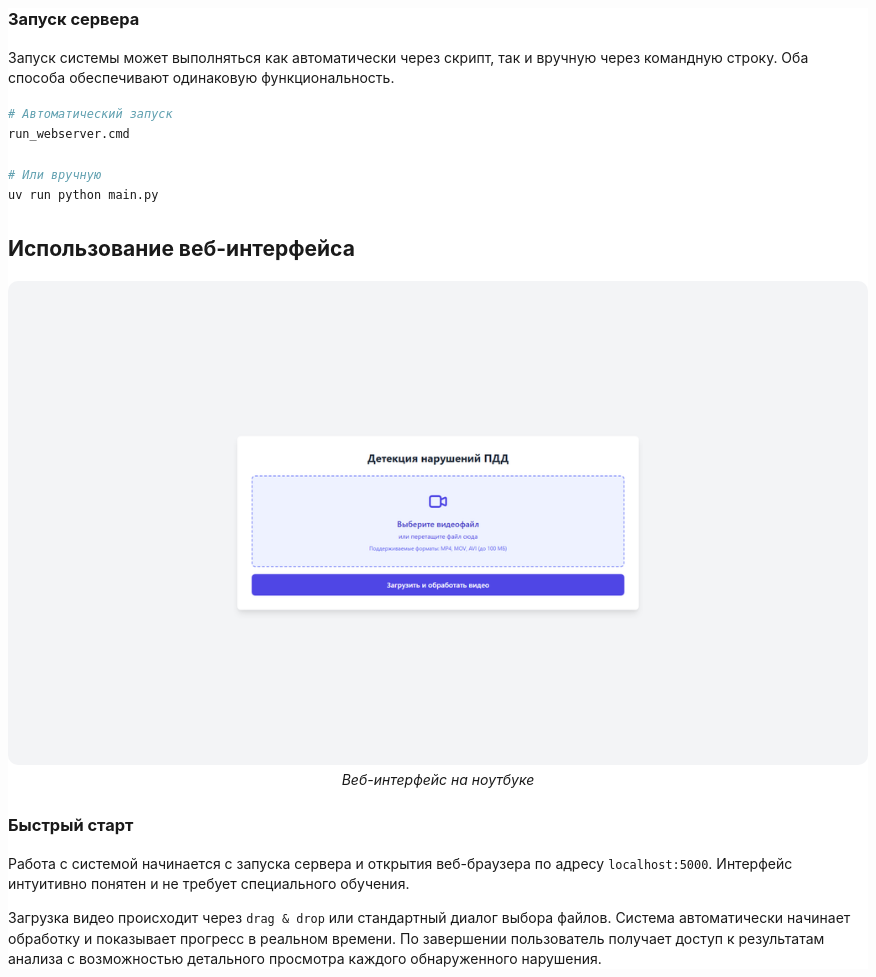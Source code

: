 ### Запуск сервера

Запуск системы может выполняться как автоматически через скрипт, так и вручную через командную строку. Оба способа обеспечивают одинаковую функциональность.

```bash
# Автоматический запуск
run_webserver.cmd

# Или вручную
uv run python main.py
```

## Использование веб-интерфейса

<p align="center">
    <kbd><img src="assets/laptop.png" alt="Интерфейс на ноутбуке" style="border-radius: 10px;"></kbd>
    <em>Веб-интерфейс на ноутбуке</em>
</p>

### Быстрый старт

Работа с системой начинается с запуска сервера и открытия веб-браузера по адресу `localhost:5000`. Интерфейс интуитивно понятен и не требует специального обучения.

Загрузка видео происходит через `drag & drop` или стандартный диалог выбора файлов. Система автоматически начинает обработку и показывает прогресс в реальном времени. По завершении пользователь получает доступ к результатам анализа с возможностью детального просмотра каждого обнаруженного нарушения.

BRIEF :: Count the lines of the material that include the word "через", then state only the total.

TASK ANSWER :: 2